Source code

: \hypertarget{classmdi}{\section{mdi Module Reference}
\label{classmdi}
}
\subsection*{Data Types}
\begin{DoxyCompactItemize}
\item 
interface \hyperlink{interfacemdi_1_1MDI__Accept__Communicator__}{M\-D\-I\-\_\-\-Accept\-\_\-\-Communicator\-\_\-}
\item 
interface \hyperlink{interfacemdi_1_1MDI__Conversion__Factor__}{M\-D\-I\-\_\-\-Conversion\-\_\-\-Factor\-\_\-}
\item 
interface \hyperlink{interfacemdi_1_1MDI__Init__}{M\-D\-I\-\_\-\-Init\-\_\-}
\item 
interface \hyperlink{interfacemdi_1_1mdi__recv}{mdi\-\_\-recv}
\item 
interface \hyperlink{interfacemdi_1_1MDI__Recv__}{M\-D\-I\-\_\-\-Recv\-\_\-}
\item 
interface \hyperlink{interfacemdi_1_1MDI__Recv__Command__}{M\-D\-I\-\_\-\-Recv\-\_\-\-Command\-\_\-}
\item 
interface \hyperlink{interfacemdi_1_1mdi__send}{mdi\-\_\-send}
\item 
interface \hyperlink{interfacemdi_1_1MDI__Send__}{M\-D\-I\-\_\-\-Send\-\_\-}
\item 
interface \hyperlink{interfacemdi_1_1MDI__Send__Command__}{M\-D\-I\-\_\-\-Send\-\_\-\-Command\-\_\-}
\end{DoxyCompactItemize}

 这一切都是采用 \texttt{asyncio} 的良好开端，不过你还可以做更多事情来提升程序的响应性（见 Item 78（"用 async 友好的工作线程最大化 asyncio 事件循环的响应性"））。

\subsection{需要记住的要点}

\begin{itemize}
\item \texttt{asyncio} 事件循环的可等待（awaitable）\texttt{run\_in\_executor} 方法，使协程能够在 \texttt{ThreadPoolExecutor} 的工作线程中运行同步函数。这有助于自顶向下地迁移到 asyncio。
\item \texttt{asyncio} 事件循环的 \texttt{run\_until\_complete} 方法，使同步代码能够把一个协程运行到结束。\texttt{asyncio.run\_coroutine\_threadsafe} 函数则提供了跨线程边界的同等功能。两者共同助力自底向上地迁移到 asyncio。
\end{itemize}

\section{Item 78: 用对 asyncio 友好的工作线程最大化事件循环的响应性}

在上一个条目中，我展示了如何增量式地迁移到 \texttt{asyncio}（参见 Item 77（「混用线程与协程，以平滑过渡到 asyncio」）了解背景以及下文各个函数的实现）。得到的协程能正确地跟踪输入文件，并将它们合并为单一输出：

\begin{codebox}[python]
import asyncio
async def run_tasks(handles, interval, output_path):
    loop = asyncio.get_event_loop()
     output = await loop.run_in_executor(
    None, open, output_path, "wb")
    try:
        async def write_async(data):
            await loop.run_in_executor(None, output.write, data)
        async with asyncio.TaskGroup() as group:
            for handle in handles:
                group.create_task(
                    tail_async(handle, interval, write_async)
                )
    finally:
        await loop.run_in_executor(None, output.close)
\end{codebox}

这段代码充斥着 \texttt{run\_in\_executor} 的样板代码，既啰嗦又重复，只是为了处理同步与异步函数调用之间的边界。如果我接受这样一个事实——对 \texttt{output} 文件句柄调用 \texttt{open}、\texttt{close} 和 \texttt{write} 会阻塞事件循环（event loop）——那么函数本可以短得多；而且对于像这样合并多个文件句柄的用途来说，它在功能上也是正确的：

What is being asked =>
The data above should be output exactly, with each line intact.

Completed task =>
Source code

: \hypertarget{classmdi}{\section{mdi Module Reference}
\label{classmdi}
}
\subsection*{Data Types}
\begin{DoxyCompactItemize}
\item 
interface \hyperlink{interfacemdi_1_1MDI__Accept__Communicator__}{M\-D\-I\-\_\-\-Accept\-\_\-\-Communicator\-\_\-}
\item 
interface \hyperlink{interfacemdi_1_1MDI__Conversion__Factor__}{M\-D\-I\-\_\-\-Conversion\-\_\-\-Factor\-\_\-}
\item 
interface \hyperlink{interfacemdi_1_1MDI__Init__}{M\-D\-I\-\_\-\-Init\-\_\-}
\item 
interface \hyperlink{interfacemdi_1_1mdi__recv}{mdi\-\_\-recv}
\item 
interface \hyperlink{interfacemdi_1_1MDI__Recv__}{M\-D\-I\-\_\-\-Recv\-\_\-}
\item 
interface \hyperlink{interfacemdi_1_1MDI__Recv__Command__}{M\-D\-I\-\_\-\-Recv\-\_\-\-Command\-\_\-}
\item 
interface \hyperlink{interfacemdi_1_1mdi__send}{mdi\-\_\-send}
\item 
interface \hyperlink{interfacemdi_1_1MDI__Send__}{M\-D\-I\-\_\-\-Send\-\_\-}
\item 
interface \hyperlink{interfacemdi_1_1MDI__Send__Command__}{M\-D\-I\-\_\-\-Send\-\_\-\-Command\-\_\-}
\end{DoxyCompactItemize}

 这一切都是采用 \texttt{asyncio} 的良好开端，不过你还可以做更多事情来提升程序的响应性（见 Item 78（"用 async 友好的工作线程最大化 asyncio 事件循环的响应性"））。

\subsection{需要记住的要点}

\begin{itemize}
\item \texttt{asyncio} 事件循环的可等待（awaitable）\texttt{run\_in\_executor} 方法，使协程能够在 \texttt{ThreadPoolExecutor} 的工作线程中运行同步函数。这有助于自顶向下地迁移到 asyncio。
\item \texttt{asyncio} 事件循环的 \texttt{run\_until\_complete} 方法，使同步代码能够把一个协程运行到结束。\texttt{asyncio.run\_coroutine\_threadsafe} 函数则提供了跨线程边界的同等功能。两者共同助力自底向上地迁移到 asyncio。
\end{itemize}

\section{Item 78: 用对 asyncio 友好的工作线程最大化事件循环的响应性}

在上一个条目中，我展示了如何增量式地迁移到 \texttt{asyncio}（参见 Item 77（「混用线程与协程，以平滑过渡到 asyncio」）了解背景以及下文各个函数的实现）。得到的协程能正确地跟踪输入文件，并将它们合并为单一输出：

\begin{codebox}[python]
import asyncio
async def run_tasks(handles, interval, output_path):
    loop = asyncio.get_event_loop()
     output = await loop.run_in_executor(
    None, open, output_path, "wb")
    try:
        async def write_async(data):
            await loop.run_in_executor(None, output.write, data)
        async with asyncio.TaskGroup() as group:
            for handle in handles:
                group.create_task(
                    tail_async(handle, interval, write_async)
                )
    finally:
        await loop.run_in_executor(None, output.close)
\end{codebox}

这段代码充斥着 \texttt{run\_in\_executor} 的样板代码，既啰嗦又重复，只是为了处理同步与异步函数调用之间的边界。如果我接受这样一个事实——对 \texttt{output} 文件句柄调用 \texttt{open}、\texttt{close} 和 \texttt{write} 会阻塞事件循环（event loop）——那么函数本可以短得多；而且对于像这样合并多个文件句柄的用途来说，它在功能上也是正确的：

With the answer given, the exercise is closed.